● **Dataset items**
::::::::

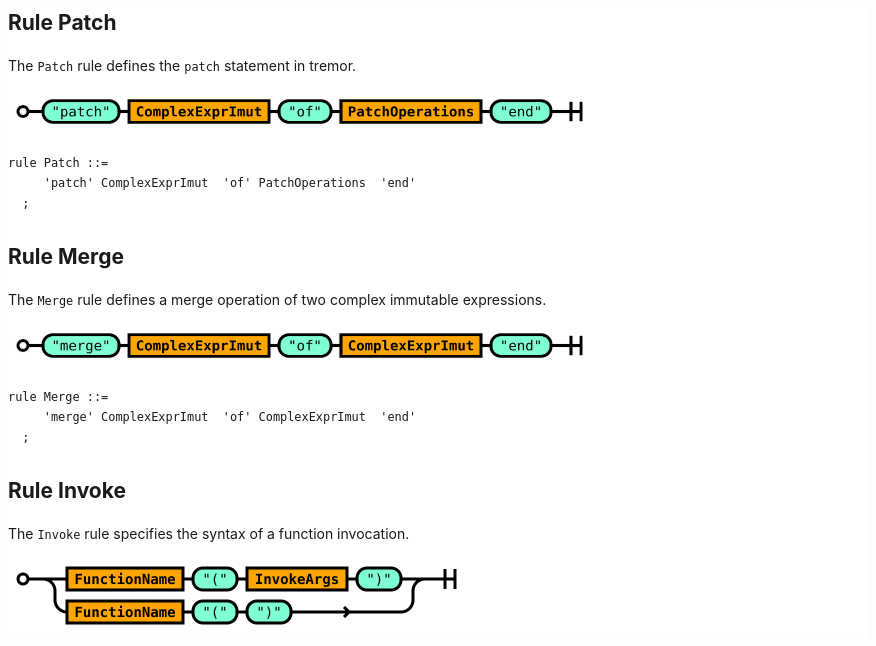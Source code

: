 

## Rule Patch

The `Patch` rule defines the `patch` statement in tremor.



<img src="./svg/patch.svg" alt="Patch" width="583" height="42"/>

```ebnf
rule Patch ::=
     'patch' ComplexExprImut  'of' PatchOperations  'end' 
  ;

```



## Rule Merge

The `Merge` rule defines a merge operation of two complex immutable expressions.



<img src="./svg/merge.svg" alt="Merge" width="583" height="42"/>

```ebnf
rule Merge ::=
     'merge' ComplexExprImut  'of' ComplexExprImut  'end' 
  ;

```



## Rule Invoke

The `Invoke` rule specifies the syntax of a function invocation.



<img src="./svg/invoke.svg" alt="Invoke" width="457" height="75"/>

::::::::

Print, from the entries above, the line with "## Rule Merge", the line with "## Rule Invoke" and all lines between them, exactly and with nothing else.

● **Your response**
## Rule Merge

The `Merge` rule defines a merge operation of two complex immutable expressions.



<img src="./svg/merge.svg" alt="Merge" width="583" height="42"/>

```ebnf
rule Merge ::=
     'merge' ComplexExprImut  'of' ComplexExprImut  'end' 
  ;

```



## Rule Invoke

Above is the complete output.